Director: William Klein
Year Released: 1969
Rating: 2.0
Expatriate and WWII vet Klein, living in France and lovin' it, decides to turn the naive but nasty American Export of Freedom (* By Any Means Necessary) into a comic-book type film and, frankly, the results are mixed. The crass Anti-Americanism, as Mr. Rosenbaum points out, is excusable because of Klein's true nationality (and I second the notion that this could have only been made by an American - who best to lay into us than us), but his satire is entirely too one-dimensional and repetitive - if you haven't tired of the joke by the fifteen minute mark, you're a better person than I. There is much to celebrate here, especially in the set design (red, white and blue ... of course) and costumes (Mr.
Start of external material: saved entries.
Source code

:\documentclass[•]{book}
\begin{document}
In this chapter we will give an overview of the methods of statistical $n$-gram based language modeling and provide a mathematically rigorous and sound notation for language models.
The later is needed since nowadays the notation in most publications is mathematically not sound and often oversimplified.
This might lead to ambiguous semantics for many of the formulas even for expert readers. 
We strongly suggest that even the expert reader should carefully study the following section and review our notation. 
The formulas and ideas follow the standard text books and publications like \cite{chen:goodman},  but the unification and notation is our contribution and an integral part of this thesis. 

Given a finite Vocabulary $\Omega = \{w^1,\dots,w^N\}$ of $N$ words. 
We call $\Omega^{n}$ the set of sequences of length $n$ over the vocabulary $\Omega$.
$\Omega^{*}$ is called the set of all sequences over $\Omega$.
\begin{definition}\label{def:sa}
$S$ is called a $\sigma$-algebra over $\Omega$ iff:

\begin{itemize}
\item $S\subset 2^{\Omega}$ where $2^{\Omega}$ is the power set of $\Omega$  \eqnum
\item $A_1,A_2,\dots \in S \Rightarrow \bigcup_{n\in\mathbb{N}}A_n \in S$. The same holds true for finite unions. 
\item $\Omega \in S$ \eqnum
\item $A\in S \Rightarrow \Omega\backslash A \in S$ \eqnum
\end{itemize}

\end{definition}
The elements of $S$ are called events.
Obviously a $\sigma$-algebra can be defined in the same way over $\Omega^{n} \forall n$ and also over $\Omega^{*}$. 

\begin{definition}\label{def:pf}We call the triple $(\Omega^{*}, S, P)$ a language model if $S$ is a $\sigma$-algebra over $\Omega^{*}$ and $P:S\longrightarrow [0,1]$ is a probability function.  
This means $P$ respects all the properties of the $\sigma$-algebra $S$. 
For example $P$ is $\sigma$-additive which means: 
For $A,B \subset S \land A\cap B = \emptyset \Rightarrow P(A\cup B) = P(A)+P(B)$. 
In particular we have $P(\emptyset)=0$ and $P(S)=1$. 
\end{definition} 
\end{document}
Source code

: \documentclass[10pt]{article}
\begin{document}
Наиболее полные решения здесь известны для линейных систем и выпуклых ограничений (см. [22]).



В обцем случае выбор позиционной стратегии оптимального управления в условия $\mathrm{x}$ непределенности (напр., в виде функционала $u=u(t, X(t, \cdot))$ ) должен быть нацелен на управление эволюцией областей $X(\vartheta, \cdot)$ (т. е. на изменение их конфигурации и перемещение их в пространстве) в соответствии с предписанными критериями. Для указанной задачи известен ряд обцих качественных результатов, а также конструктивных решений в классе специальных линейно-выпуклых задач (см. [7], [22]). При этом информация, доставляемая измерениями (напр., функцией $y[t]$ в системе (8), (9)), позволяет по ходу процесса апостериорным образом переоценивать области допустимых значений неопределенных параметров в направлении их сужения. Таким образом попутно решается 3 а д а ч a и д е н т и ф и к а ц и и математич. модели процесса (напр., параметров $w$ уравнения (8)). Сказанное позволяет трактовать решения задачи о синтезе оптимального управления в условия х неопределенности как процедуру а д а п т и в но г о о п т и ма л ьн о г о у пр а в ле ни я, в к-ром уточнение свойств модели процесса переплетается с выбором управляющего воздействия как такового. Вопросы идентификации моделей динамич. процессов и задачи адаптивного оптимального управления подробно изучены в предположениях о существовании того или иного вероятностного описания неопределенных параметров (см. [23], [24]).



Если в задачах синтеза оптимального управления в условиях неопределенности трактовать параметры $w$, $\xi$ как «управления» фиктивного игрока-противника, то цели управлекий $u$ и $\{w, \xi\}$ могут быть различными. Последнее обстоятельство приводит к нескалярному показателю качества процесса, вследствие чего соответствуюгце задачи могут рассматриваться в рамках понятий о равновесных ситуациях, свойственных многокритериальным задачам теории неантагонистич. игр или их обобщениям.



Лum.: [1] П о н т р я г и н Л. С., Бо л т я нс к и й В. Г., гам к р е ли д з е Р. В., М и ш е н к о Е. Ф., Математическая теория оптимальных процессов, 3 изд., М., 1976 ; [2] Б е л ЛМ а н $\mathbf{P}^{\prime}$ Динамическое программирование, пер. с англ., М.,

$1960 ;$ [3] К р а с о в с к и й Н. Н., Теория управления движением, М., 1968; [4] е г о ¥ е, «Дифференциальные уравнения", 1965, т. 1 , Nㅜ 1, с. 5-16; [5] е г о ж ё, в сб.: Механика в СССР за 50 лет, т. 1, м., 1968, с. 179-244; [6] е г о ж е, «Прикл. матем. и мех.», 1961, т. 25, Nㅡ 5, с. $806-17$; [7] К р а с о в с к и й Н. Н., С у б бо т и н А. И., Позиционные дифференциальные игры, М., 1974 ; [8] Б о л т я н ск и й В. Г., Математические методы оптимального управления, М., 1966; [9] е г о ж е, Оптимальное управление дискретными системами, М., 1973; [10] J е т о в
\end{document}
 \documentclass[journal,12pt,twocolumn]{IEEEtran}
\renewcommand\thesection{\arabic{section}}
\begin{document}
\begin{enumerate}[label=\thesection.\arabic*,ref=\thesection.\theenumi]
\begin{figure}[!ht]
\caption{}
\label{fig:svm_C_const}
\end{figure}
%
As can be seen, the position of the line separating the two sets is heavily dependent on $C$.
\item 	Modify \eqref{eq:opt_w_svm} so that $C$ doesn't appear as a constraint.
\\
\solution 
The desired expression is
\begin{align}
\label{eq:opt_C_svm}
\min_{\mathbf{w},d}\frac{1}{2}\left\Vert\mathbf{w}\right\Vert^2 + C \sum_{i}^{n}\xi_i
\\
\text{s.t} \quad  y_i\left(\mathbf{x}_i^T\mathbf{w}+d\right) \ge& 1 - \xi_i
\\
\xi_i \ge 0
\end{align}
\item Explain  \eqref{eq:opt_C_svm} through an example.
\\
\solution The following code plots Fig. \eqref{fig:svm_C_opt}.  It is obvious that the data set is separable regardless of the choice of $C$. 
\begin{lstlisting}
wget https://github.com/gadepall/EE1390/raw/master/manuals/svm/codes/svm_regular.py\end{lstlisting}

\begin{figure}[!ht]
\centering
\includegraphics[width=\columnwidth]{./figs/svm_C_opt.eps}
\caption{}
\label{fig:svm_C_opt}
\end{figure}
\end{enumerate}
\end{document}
Freedom looks like a cross between a fighter pilot and a football player) not to mention the casting (Delphine Seyrig, Donald Pleasance and one of my heroes, Serge Gainsbourg!), but the picture doesn't go anywhere, and the final acts of destruction aren't unlike Antonioni's explosion/commotion in Zabriskie Point (stuff-goes-boom). If there's a movie I can think of that begs for a remake, especially in these times, it's this one (Will Ferrell as Mr. Freedom could work) though I wonder how far Hollywood would be willing to go in skewering its own political ignorance.